[omniORB] omniORBpy and Python 3.0

Duncan Grisby duncan at grisby.org
Tue Sep 23 14:41:26 BST 2008


On Tuesday 23 September, Andrew Edem wrote:

> On Sep 23, 2008, at 11:44 AM, Thorsten Glaser wrot
> > Viktor Kerkez dixit:
> >
> >> Is there any plans for porting omniORBpy to Python 3.0 when it
> >> comes out?
> >
> > As far as I was taught, the Python CORBA language mapping mandates
> > using old-style classes, which are (AFAIHH) to die with Python 2.6
> > already. So this would be pretty much impossible, unless a
> > nōn-standard way were to be chosen. Interesting question ☺
> 
> Are you sure that old style classes are to be removed from 2.6? I
> can't find any reference to that in the release notes.

Nothing that affects omniORBpy has changed in 2.6. omniORBpy worked fine
with 2.6 rc 1 when I tried it.

> Regardless, though, they are definitely gone in 3.0. However, I can't
> find any reference to either new or old-style classes in version 1.2
> of the language binding, anyway.

There's nothing in the language mapping that mentions new or old-style
classes, so there's no issue there.

> But, even so, it brings me to wonder why that would make a difference,
> aside from changing all classes to inherit from object.

With Python 3.0, you don't need to inherit from object to get a
new-style class. All classes are new-style.

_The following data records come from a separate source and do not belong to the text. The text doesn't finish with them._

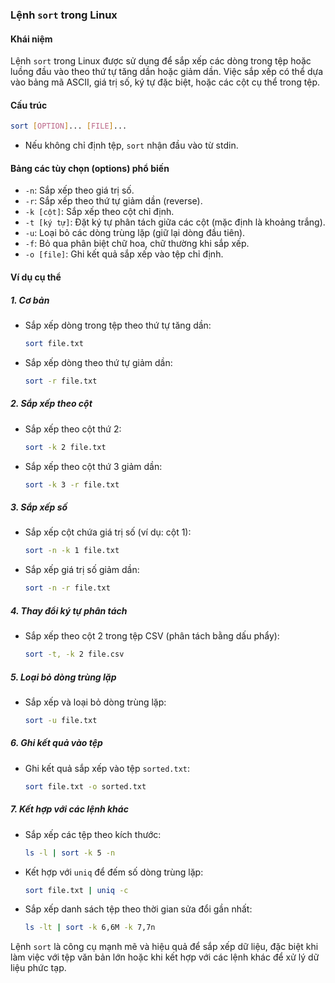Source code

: ### Lệnh `sort` trong Linux  

#### **Khái niệm**  
Lệnh `sort` trong Linux được sử dụng để sắp xếp các dòng trong tệp hoặc luồng đầu vào theo thứ tự tăng dần hoặc giảm dần. Việc sắp xếp có thể dựa vào bảng mã ASCII, giá trị số, ký tự đặc biệt, hoặc các cột cụ thể trong tệp.  

#### **Cấu trúc**  
```bash
sort [OPTION]... [FILE]...
```  
- Nếu không chỉ định tệp, `sort` nhận đầu vào từ stdin.  

#### **Bảng các tùy chọn (options) phổ biến**  
- `-n`: Sắp xếp theo giá trị số.  
- `-r`: Sắp xếp theo thứ tự giảm dần (reverse).  
- `-k [cột]`: Sắp xếp theo cột chỉ định.  
- `-t [ký tự]`: Đặt ký tự phân tách giữa các cột (mặc định là khoảng trắng).  
- `-u`: Loại bỏ các dòng trùng lặp (giữ lại dòng đầu tiên).  
- `-f`: Bỏ qua phân biệt chữ hoa, chữ thường khi sắp xếp.  
- `-o [file]`: Ghi kết quả sắp xếp vào tệp chỉ định.  

#### **Ví dụ cụ thể**

##### **1. Cơ bản**
- Sắp xếp dòng trong tệp theo thứ tự tăng dần:  
  ```bash
  sort file.txt
  ```
- Sắp xếp dòng theo thứ tự giảm dần:  
  ```bash
  sort -r file.txt
  ```

##### **2. Sắp xếp theo cột**
- Sắp xếp theo cột thứ 2:  
  ```bash
  sort -k 2 file.txt
  ```
- Sắp xếp theo cột thứ 3 giảm dần:  
  ```bash
  sort -k 3 -r file.txt
  ```

##### **3. Sắp xếp số**
- Sắp xếp cột chứa giá trị số (ví dụ: cột 1):  
  ```bash
  sort -n -k 1 file.txt
  ```
- Sắp xếp giá trị số giảm dần:  
  ```bash
  sort -n -r file.txt
  ```

##### **4. Thay đổi ký tự phân tách**
- Sắp xếp theo cột 2 trong tệp CSV (phân tách bằng dấu phẩy):  
  ```bash
  sort -t, -k 2 file.csv
  ```

##### **5. Loại bỏ dòng trùng lặp**
- Sắp xếp và loại bỏ dòng trùng lặp:  
  ```bash
  sort -u file.txt
  ```

##### **6. Ghi kết quả vào tệp**
- Ghi kết quả sắp xếp vào tệp `sorted.txt`:  
  ```bash
  sort file.txt -o sorted.txt
  ```

##### **7. Kết hợp với các lệnh khác**
- Sắp xếp các tệp theo kích thước:  
  ```bash
  ls -l | sort -k 5 -n
  ```
- Kết hợp với `uniq` để đếm số dòng trùng lặp:  
  ```bash
  sort file.txt | uniq -c
  ```


- Sắp xếp danh sách tệp theo thời gian sửa đổi gần nhất:  
  ```bash
  ls -lt | sort -k 6,6M -k 7,7n
  ```

Lệnh `sort` là công cụ mạnh mẽ và hiệu quả để sắp xếp dữ liệu, đặc biệt khi làm việc với tệp văn bản lớn hoặc khi kết hợp với các lệnh khác để xử lý dữ liệu phức tạp.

> I think that the biggest problem would be the syntax changes that
> would require a fork of all the python code in omniORB, and that could
> get difficult to maintain.

There are several issues.

First of all, the language mapping has to be updated. The current
mapping predates Unicode and bool support in Python, so it's already out
of date for current 2.x Python, but generally it's possible to follow
the intent of the mapping. With Python 3.0, things are more
fundamentally changed. In particular, it is no longer appropriate to map
sequence<octet> to Python string -- it should instead map to the new
bytes type.

Then, as you say, the code base will have to be changed to cope with the
language changes. A lot of omniORBpy is actually implemented in C++,
using the Python C API, so I expect it is going to be somewhat painful
and disruptive to port it. I suspect it won't be sensible to try to
support both Python 2.x and 3.x in one code base.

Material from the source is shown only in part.